Jake and Mary: A selfie before the concert begins.
August 14, 2015

While I was at Walmart around 5:00 yesterday to pick up Jake from work, I got a phone call from my son-in-law Chris. It seems he was the seventh caller on a radio program that morning and won himself two free tickets to a concert by an Everly Brothers Tribute Band (calling themselves the Evenly Bros).

The problem was, Sarah had to work and Chris's mom, Brenda, was too tired after work to go. She's really an early-morning person. So Chris offered the tickets to me. 

Well, Mark worked from 3:00 to midnight and Dylan from 4:00 to 9:00 (and the tickets specified that you had to be at least 21 to attend anyway). Since the concert began at 8:00, that left only Jake and me. We decided to go for it. We called it a "Mother and Like-a-Son Date"!

The "Evenly Brothers" on stage in Hon-Dah with their band.

So we went to dinner at Panda Express before driving up to Chris and Sarah's place to pick up the tickets. After that we stopped by home so Jake could change out of his Walmart blues-and-khakis, and then we drove on to the Hon-Dah casino on the Fort Apache reservation, where the concert was held in one of the conference rooms (the same one where we often hold our high school's junior-senior prom).

It's too dark to see all the dancers on the floor in front of the stage.

We arrived more than half-an-hour before the concert began, but the place was filled with large round tables that were already packed. Jake and I wandered around awhile, being denied seating by folks saving seats for their friends, until someone helped us find two unoccupied chairs at a table near the wall.

Once we were seated and had taken the requisite selfies, I looked around at the crowd and realized that 99 percent of those sucking down beers and wine coolers (no smoking allowed, thank you) were gray-haired and/or balding retirees, mostly from the diamond-studded country club set. I noted with humor how odd it was to be surrounded by such a geriatric crowd, when it suddenly hit me with shocking force, "Oh. My. Gosh. I'm one of them!"
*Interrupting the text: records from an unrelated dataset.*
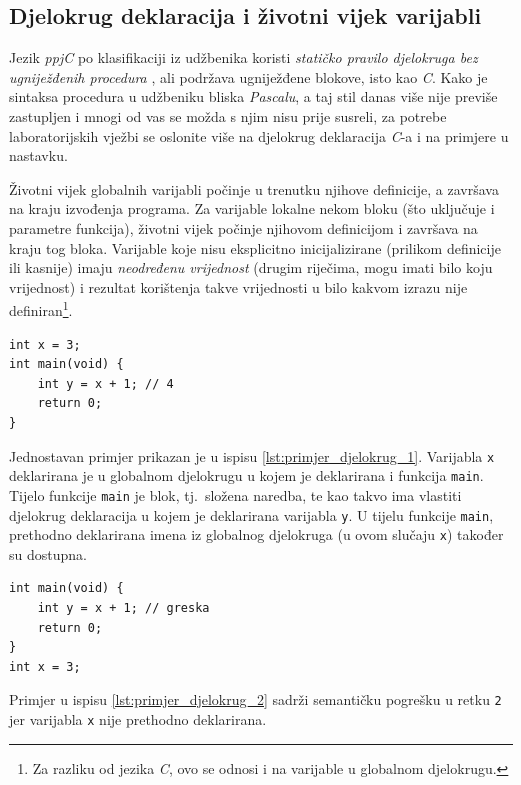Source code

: \documentclass[times, 12pt, utf8]{book}
\begin{document}
\subsection{Djelokrug deklaracija i životni vijek varijabli}
Jezik \emph{ppjC} po klasifikaciji iz udžbenika koristi \emph{statičko pravilo djelokruga bez ugniježđenih procedura} \cite[str.~223--224]{udzbenik}, ali podržava ugniježđene blokove, isto kao \emph{C}.
Kako je sintaksa procedura u udžbeniku bliska \emph{Pascalu}, a taj stil danas više nije previše zastupljen i mnogi od vas se možda s njim nisu prije susreli, za potrebe laboratorijskih vježbi se oslonite više na djelokrug deklaracija \emph{C}-a i na primjere u nastavku.

Životni vijek globalnih varijabli počinje u trenutku njihove definicije, a završava na kraju izvođenja programa.
Za varijable lokalne nekom bloku (što uključuje i parametre funkcija), životni vijek počinje njihovom definicijom i završava na kraju tog bloka.
Varijable koje nisu eksplicitno inicijalizirane (prilikom definicije ili kasnije) imaju \emph{neodređenu vrijednost} (drugim riječima, mogu imati bilo koju vrijednost) i rezultat korištenja takve vrijednosti u bilo kakvom izrazu nije definiran\footnote{Za razliku od jezika \emph{C}, ovo se odnosi i na varijable u globalnom djelokrugu.}.

\begin{lstlisting}[caption={Jednostavan primjer djelokruga deklaracija.},label=lst:primjer_djelokrug_1]
int x = 3;
int main(void) {
    int y = x + 1; // 4
    return 0;
}
\end{lstlisting}

Jednostavan primjer prikazan je u ispisu \ref{lst:primjer_djelokrug_1}.
Varijabla \verb|x| deklarirana je u globalnom djelokrugu u kojem je deklarirana i funkcija \verb|main|.
Tijelo funkcije \verb|main| je blok, tj.~složena naredba, te kao takvo ima vlastiti djelokrug deklaracija u kojem je deklarirana varijabla \verb|y|.
U tijelu funkcije \verb|main|, prethodno deklarirana imena iz globalnog djelokruga (u ovom slučaju \verb|x|) također su dostupna.

\begin{lstlisting}[caption={Primjer pogreške u djelokrugu --- varijabla \texttt{x} nije deklarirana prije korištenja.},label=lst:primjer_djelokrug_2]
int main(void) {
    int y = x + 1; // greska
    return 0;
}
int x = 3;
\end{lstlisting}

Primjer u ispisu \ref{lst:primjer_djelokrug_2} sadrži semantičku pogrešku u retku \verb|2| jer varijabla \verb|x| nije prethodno deklarirana.
\end{document}
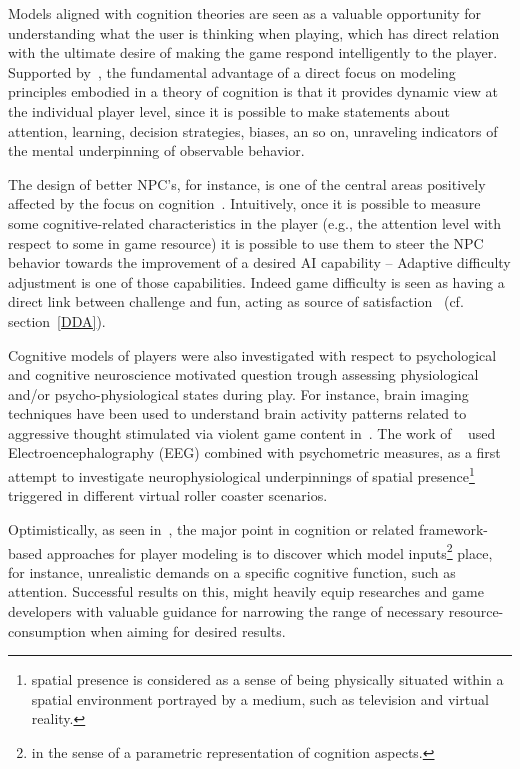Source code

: Models aligned with cognition theories are seen as a valuable opportunity for understanding what the user is thinking when playing, which has direct relation with the ultimate desire of making the game respond intelligently to the player. Supported by~\cite{bohil_cognitive_2007}, the fundamental advantage of a direct focus on modeling principles embodied in a theory of cognition is that it provides dynamic view at the individual player level, since it is possible to make statements about attention, learning, decision strategies, biases, an so on, unraveling indicators of the mental underpinning of observable behavior. 

The design of better NPC's, for instance, is one of the central areas positively affected by the focus on cognition~\cite{funge_ai_1999}. Intuitively, once it is possible to measure some cognitive-related characteristics in the player (e.g., the attention level with respect to some in game resource) it is possible to use them to steer the NPC behavior towards the improvement of a desired AI capability -- Adaptive difficulty adjustment is one of those capabilities. Indeed game difficulty is seen as having a direct link between challenge and fun, acting as source of satisfaction~\cite{koster_theory_2013,yannakakis_modeling_2006} (cf. section~\ref{DDA}). 

Cognitive models of players were also investigated with respect to psychological and cognitive neuroscience motivated question trough assessing physiological and/or psycho-physiological states during play. For instance, brain imaging techniques have been used to understand brain activity patterns related to aggressive thought stimulated via violent game content in~\cite{weber_does_2006}. The work of ~\cite{baumgartner_neural_2006} used Electroencephalography (EEG) combined with psychometric measures, as a first attempt to investigate neurophysiological underpinnings of spatial presence\footnote{spatial presence is considered as a sense of being physically situated within a spatial environment portrayed by a medium, such as television and virtual reality.} triggered in different virtual roller coaster scenarios.

Optimistically, as seen in~\cite{bohil_cognitive_2007}, the major point in cognition or related framework-based approaches for player modeling is to discover which model inputs\footnote{in the sense of a parametric representation of cognition aspects.} place, for instance, unrealistic demands on a specific cognitive function, such as attention. Successful results on this, might heavily equip researches and game developers with valuable guidance for narrowing the range of necessary resource-consumption when aiming for desired results.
It's always so strange to realize that I'm as old as I am. In 17 days I'll be 61, but I still seem to see myself as a thirty-something. Maybe it's because I spend my days in high school, or because I have barely any silver in my still-thick hair, or because I still have all my own teeth, or because I still have a child at home when most people my age have teenage grandchildren. Or maybe it's just a natural resistance to acknowledgement of aging. Whatever, I don't like it!

Jake was game to go to this concert with me, but he admitted on the way to Hon-dah that he'd never heard of the Everly Brothers. Well, Jake is only 24, and the Everly Brothers' heyday was from 1958 to 1985. I remember my mom singing "Wake Up, Little Susie" to me when I was just four or five. 

Nonetheless, I assured Jake that he may not know their names, but he would know their music as soon as he heard it. Their songs are a part of American music culture, practically iconic. And I was right. As soon as the tribute singers started the first song, he looked at me with big eyes and said, "Oh, yes!" Soon he was singing along with the rest of us oldsters.

It turned out to be a really fun evening. The concert went from 8:00 to 9:20, and the band covered most of the Everly Brothers' most popular songs, including:

"Bye Bye Love," "All I Have to Do Is Dream," "Let It Be Me," "When Will I Be Loved," "Love Hurts," "('Til) I Kissed You," "Crying in the Rain," "Walk Right Back," "Love Is Strange," "Bird Dog," "On the Wings of a Nightingale,"  and my personal favorite: "Cathy's Clown." I was probably seven or eight when I fell in love with that song.

After the first couple of songs, the folks around us made their way to the central floor and began to dance like a bunch of teeny-boppers in front of the stage to every song, gyrating and waving their arms like they'd suddenly misplaced several decades. A few, in fact, were dressed like teens from the 1950s. I admired their abundant energy. They put me to shame!

A 16-second clip where you can see the geriatric crowd dancing like a bunch of youngsters!

I tried to get pictures of them dancing, but all I got were shadows, as can be seen in the above photos. But they came out pretty well in the short video clip above. Everyone had a great time, including Jake and me.

Thanks for thinking of us, Chris!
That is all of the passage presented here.